-- Opening Marker --
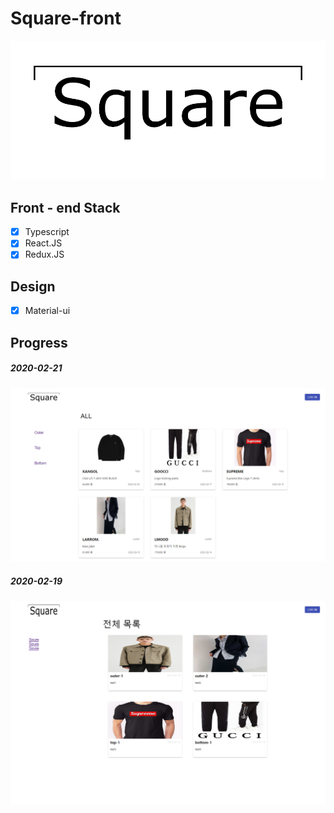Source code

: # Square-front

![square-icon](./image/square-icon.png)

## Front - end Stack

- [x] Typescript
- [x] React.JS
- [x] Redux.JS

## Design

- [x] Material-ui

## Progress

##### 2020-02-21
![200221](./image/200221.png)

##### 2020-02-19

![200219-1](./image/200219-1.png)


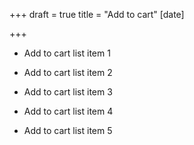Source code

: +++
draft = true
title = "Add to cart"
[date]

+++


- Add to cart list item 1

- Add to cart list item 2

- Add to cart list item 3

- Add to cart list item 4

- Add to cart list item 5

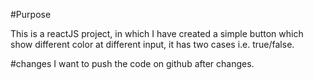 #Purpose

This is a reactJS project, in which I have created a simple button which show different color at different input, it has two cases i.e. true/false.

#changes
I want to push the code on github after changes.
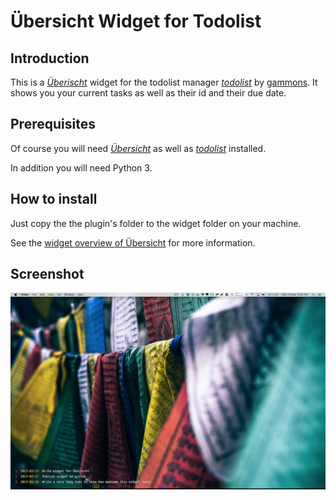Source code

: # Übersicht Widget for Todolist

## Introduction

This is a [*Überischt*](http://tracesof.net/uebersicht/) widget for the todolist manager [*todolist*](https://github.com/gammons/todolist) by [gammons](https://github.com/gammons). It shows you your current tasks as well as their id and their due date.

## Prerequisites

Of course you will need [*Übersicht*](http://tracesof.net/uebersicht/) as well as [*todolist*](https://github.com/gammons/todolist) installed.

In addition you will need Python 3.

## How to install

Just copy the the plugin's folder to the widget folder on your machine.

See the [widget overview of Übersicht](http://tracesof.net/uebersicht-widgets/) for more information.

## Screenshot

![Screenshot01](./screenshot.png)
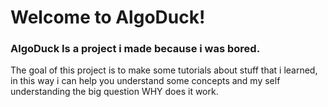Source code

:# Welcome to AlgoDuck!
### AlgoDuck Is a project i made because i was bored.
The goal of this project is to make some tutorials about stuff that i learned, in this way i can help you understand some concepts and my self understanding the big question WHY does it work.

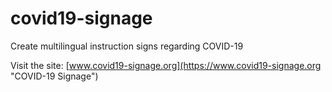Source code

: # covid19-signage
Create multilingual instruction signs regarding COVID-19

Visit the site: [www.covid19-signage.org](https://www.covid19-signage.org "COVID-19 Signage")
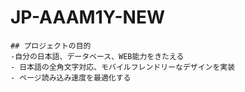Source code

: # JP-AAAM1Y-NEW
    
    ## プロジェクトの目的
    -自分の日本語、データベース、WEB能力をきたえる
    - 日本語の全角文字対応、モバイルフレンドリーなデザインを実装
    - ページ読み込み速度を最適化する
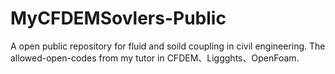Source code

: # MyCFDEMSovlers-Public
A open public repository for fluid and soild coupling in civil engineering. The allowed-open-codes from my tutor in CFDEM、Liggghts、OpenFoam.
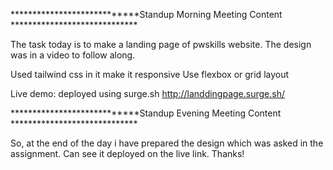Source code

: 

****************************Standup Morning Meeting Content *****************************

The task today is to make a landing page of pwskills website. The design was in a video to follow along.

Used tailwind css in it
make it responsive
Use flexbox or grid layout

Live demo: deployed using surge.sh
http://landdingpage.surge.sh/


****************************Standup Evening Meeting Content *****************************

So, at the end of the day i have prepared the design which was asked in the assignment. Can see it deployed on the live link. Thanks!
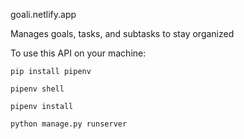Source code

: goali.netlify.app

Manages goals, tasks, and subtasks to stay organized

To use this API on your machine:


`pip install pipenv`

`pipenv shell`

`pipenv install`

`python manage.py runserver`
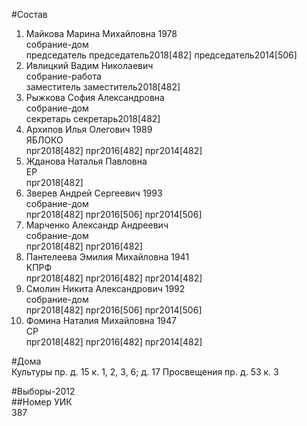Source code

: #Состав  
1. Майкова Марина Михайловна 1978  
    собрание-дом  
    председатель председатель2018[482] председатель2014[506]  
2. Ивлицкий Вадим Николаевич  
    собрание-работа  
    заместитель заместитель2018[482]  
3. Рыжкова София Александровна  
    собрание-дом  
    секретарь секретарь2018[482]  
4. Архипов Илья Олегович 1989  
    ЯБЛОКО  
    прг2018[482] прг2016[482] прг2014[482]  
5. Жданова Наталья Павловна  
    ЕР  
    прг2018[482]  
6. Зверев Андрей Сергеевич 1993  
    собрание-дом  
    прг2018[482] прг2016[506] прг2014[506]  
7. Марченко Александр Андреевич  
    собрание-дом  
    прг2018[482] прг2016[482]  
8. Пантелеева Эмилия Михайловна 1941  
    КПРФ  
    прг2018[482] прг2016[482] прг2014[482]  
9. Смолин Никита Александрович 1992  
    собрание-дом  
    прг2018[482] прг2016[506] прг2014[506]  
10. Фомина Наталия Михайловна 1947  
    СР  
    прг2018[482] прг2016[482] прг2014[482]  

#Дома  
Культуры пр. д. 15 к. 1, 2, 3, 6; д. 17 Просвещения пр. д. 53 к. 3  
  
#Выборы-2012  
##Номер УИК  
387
-- Closing Marker --
TASK OBJECTIVE
Line by line, output the material above exactly, passing over the pictures.

WORKED SOLUTION
Source code

: # Square-front

![square-icon](./image/square-icon.png)

## Front - end Stack

- [x] Typescript
- [x] React.JS
- [x] Redux.JS

## Design

- [x] Material-ui

## Progress

##### 2020-02-21
![200221](./image/200221.png)

##### 2020-02-19

![200219-1](./image/200219-1.png)


Source code

: +++
draft = true
title = "Add to cart"
[date]

+++


- Add to cart list item 1

- Add to cart list item 2

- Add to cart list item 3

- Add to cart list item 4

- Add to cart list item 5

 #Purpose

This is a reactJS project, in which I have created a simple button which show different color at different input, it has two cases i.e. true/false.

#changes
I want to push the code on github after changes.
Source code

: # Übersicht Widget for Todolist

## Introduction

This is a [*Überischt*](http://tracesof.net/uebersicht/) widget for the todolist manager [*todolist*](https://github.com/gammons/todolist) by [gammons](https://github.com/gammons). It shows you your current tasks as well as their id and their due date.

## Prerequisites

Of course you will need [*Übersicht*](http://tracesof.net/uebersicht/) as well as [*todolist*](https://github.com/gammons/todolist) installed.

In addition you will need Python 3.

## How to install

Just copy the the plugin's folder to the widget folder on your machine.

See the [widget overview of Übersicht](http://tracesof.net/uebersicht-widgets/) for more information.

## Screenshot

![Screenshot01](./screenshot.png)
Source code

:# Welcome to AlgoDuck!
### AlgoDuck Is a project i made because i was bored.
The goal of this project is to make some tutorials about stuff that i learned, in this way i can help you understand some concepts and my self understanding the big question WHY does it work.

Source code

: # covid19-signage
Create multilingual instruction signs regarding COVID-19

Visit the site: [www.covid19-signage.org](https://www.covid19-signage.org "COVID-19 Signage")
Source code

: # JP-AAAM1Y-NEW
    
    ## プロジェクトの目的
    -自分の日本語、データベース、WEB能力をきたえる
    - 日本語の全角文字対応、モバイルフレンドリーなデザインを実装
    - ページ読み込み速度を最適化する
Source code

: # MyCFDEMSovlers-Public
A open public repository for fluid and soild coupling in civil engineering. The allowed-open-codes from my tutor in CFDEM、Liggghts、OpenFoam.
Source code

: 

****************************Standup Morning Meeting Content *****************************

The task today is to make a landing page of pwskills website. The design was in a video to follow along.

Used tailwind css in it
make it responsive
Use flexbox or grid layout

Live demo: deployed using surge.sh
http://landdingpage.surge.sh/


****************************Standup Evening Meeting Content *****************************

So, at the end of the day i have prepared the design which was asked in the assignment. Can see it deployed on the live link. Thanks!
Source code

: goali.netlify.app

Manages goals, tasks, and subtasks to stay organized

To use this API on your machine:


`pip install pipenv`

`pipenv shell`

`pipenv install`

`python manage.py runserver`
Source code

: #Состав  
1. Майкова Марина Михайловна 1978  
    собрание-дом  
    председатель председатель2018[482] председатель2014[506]  
2. Ивлицкий Вадим Николаевич  
    собрание-работа  
    заместитель заместитель2018[482]  
3. Рыжкова София Александровна  
    собрание-дом  
    секретарь секретарь2018[482]  
4. Архипов Илья Олегович 1989  
    ЯБЛОКО  
    прг2018[482] прг2016[482] прг2014[482]  
5. Жданова Наталья Павловна  
    ЕР  
    прг2018[482]  
6. Зверев Андрей Сергеевич 1993  
    собрание-дом  
    прг2018[482] прг2016[506] прг2014[506]  
7. Марченко Александр Андреевич  
    собрание-дом  
    прг2018[482] прг2016[482]  
8. Пантелеева Эмилия Михайловна 1941  
    КПРФ  
    прг2018[482] прг2016[482] прг2014[482]  
9. Смолин Никита Александрович 1992  
    собрание-дом  
    прг2018[482] прг2016[506] прг2014[506]  
10. Фомина Наталия Михайловна 1947  
    СР  
    прг2018[482] прг2016[482] прг2014[482]  

#Дома  
Культуры пр. д. 15 к. 1, 2, 3, 6; д. 17 Просвещения пр. д. 53 к. 3  
  
#Выборы-2012  
##Номер УИК  
387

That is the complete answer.